Thursday, September 24, 2015

Kriseman beats a hasty retreat in City Employee Social Media witch-hunt

St. Petersburg, Fl.
Opinion by: E. Eugene Webb, PhD
Coauthor of: So You Want to Blog
  

The Kriseman administration has made it clear they are more than willing to go after employees who aren't in agreement with them.


The Kriseman administration did an about-face from an ill-conceived decision to suspend one employee for her Facebook comment and "discuss" with another their Facebook comments.

You can get more detail in Janelle Irwin's saintpetersblog Post: Rick Kriseman overturns suspension of employee who called him a ‘clown,’ will pay lost wages.

From the Irwin Post:
According to Kriseman’s communication director, Ben Kirby, the City rescinded the suspension to avoid negativity in the bargaining process currently underway.

“The mayor spoke with Ms.

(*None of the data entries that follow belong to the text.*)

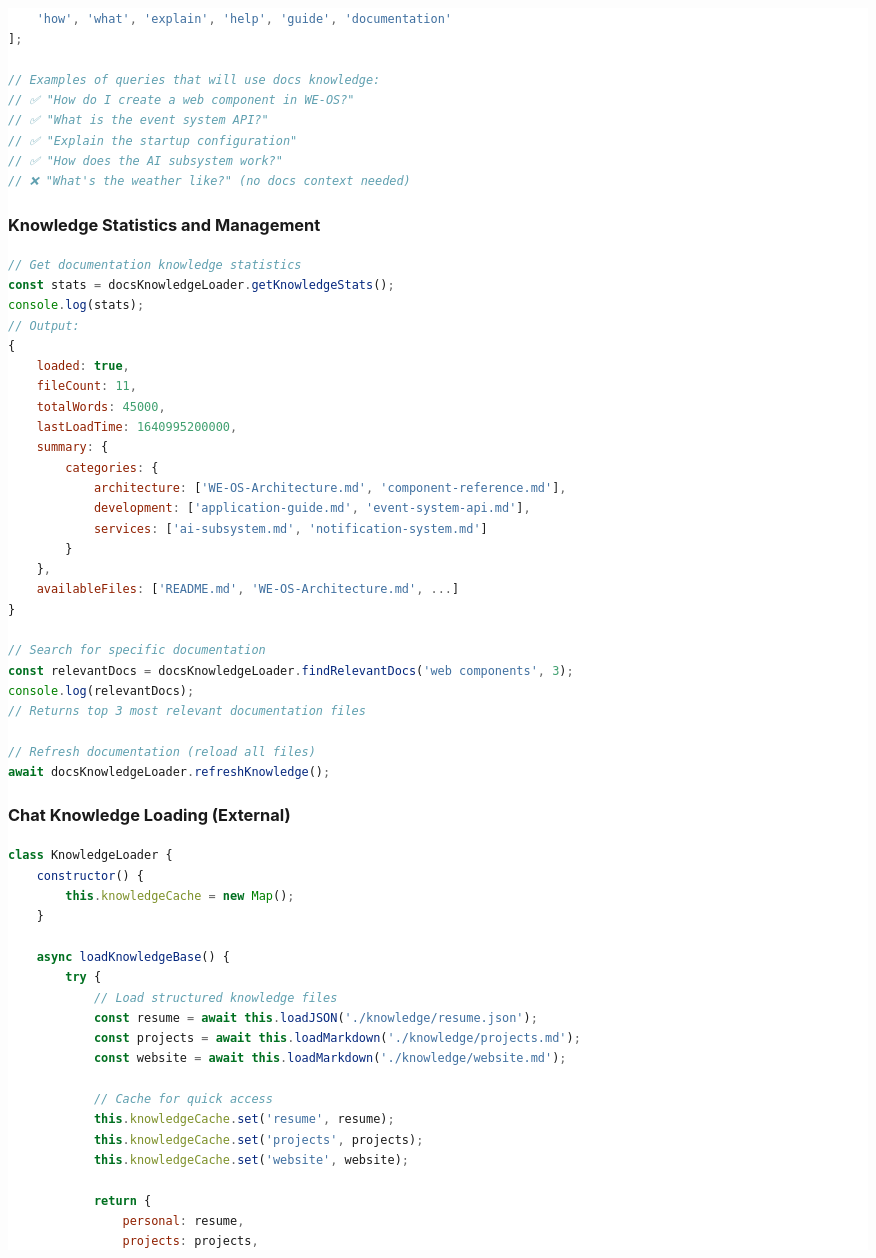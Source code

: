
 ```javascript
    'how', 'what', 'explain', 'help', 'guide', 'documentation'
];

// Examples of queries that will use docs knowledge:
// ✅ "How do I create a web component in WE-OS?"
// ✅ "What is the event system API?"
// ✅ "Explain the startup configuration"
// ✅ "How does the AI subsystem work?"
// ❌ "What's the weather like?" (no docs context needed)
```

### Knowledge Statistics and Management
```javascript
// Get documentation knowledge statistics
const stats = docsKnowledgeLoader.getKnowledgeStats();
console.log(stats);
// Output:
{
    loaded: true,
    fileCount: 11,
    totalWords: 45000,
    lastLoadTime: 1640995200000,
    summary: {
        categories: {
            architecture: ['WE-OS-Architecture.md', 'component-reference.md'],
            development: ['application-guide.md', 'event-system-api.md'],
            services: ['ai-subsystem.md', 'notification-system.md']
        }
    },
    availableFiles: ['README.md', 'WE-OS-Architecture.md', ...]
}

// Search for specific documentation
const relevantDocs = docsKnowledgeLoader.findRelevantDocs('web components', 3);
console.log(relevantDocs);
// Returns top 3 most relevant documentation files

// Refresh documentation (reload all files)
await docsKnowledgeLoader.refreshKnowledge();
```

### Chat Knowledge Loading (External)
```javascript
class KnowledgeLoader {
    constructor() {
        this.knowledgeCache = new Map();
    }

    async loadKnowledgeBase() {
        try {
            // Load structured knowledge files
            const resume = await this.loadJSON('./knowledge/resume.json');
            const projects = await this.loadMarkdown('./knowledge/projects.md');
            const website = await this.loadMarkdown('./knowledge/website.md');
            
            // Cache for quick access
            this.knowledgeCache.set('resume', resume);
            this.knowledgeCache.set('projects', projects);
            this.knowledgeCache.set('website', website);
            
            return {
                personal: resume,
                projects: projects,
```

Wynn yesterday. Based on his review of the totality of the situation, in light of the current bargaining process, and in order to avoid negatively impacting the lives of our workers in the bargaining unit, the mayor has withdrawn Ms. Wynn’s suspension,” Kirby said. “He reiterated to her his expectation that we engage in respectful discourse and refrain from name-calling.”

Let me attempt to translate that for you.

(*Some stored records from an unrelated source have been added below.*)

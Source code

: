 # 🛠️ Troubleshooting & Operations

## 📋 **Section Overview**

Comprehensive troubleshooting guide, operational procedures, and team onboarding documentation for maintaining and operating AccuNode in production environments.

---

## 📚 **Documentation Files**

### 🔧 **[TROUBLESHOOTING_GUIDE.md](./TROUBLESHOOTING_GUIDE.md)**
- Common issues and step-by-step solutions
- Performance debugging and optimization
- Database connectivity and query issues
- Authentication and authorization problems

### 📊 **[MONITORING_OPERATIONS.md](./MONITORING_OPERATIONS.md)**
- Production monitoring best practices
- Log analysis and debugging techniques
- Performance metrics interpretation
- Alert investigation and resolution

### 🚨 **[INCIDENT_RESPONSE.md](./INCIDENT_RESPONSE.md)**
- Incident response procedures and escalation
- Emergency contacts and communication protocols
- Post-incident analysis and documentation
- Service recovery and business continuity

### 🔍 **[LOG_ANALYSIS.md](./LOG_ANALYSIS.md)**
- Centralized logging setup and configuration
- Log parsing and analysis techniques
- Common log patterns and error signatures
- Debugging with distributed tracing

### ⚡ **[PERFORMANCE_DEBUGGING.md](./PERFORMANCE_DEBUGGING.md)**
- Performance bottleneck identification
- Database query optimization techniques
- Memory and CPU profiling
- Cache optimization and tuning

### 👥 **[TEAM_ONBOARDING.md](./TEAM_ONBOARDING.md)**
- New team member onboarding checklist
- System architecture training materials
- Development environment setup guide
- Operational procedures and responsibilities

The Kriseman team was more worried about looking bad when a major negotiation went bad than reasonable treatment for the City employees.

If the employees union, SEIU Florida, had not stepped in and proposed to make this a negotiating issue, Ms. Wynn would have lost five days pay, and the other unnamed employee would have likely been subjected to a similar if not more dire fate.

According to HR director Chris Guella, the section used for originally suspending Wynn called for employee dismissal for “unlawful or improper conduct either on or off the job, which would tend to affect the employee’s relationship to the job, fellow workers, reputation, or goodwill in the community.”

Unlawful is pretty clear, improper is wide open to interpretation, but I doubt the original writers had social media political comment in mind.

Note the rule, which should be updated to reflect current reality, indicates it is the employee’s relationship to the job, fellow workers, reputation, or goodwill in the community”

The Kriseman administration has made it clear they are more than willing to go after employees who aren't in agreement with them.

The SEIU team is to be complemented for coming to their member's support, and all City employees should be sure they know who they can count on to represent them. It's not the Kriseman administration and certainly not Human Resources and the HR Director.

Think all of this doesn't work? As I write this, my Post Kriseman muzzling City employees  has had over 120 views so far and not one comment.

No matter what the Mayor says in front of the cameras and at those award meetings, City employees now know what he really thinks of you. You are the best as long as you agree with him. If you don't, it appears that your constitutional rights, civil rights and personal opinion mean little.

You might want to consider this come election time. Don't worry about remembering, I'll remind you.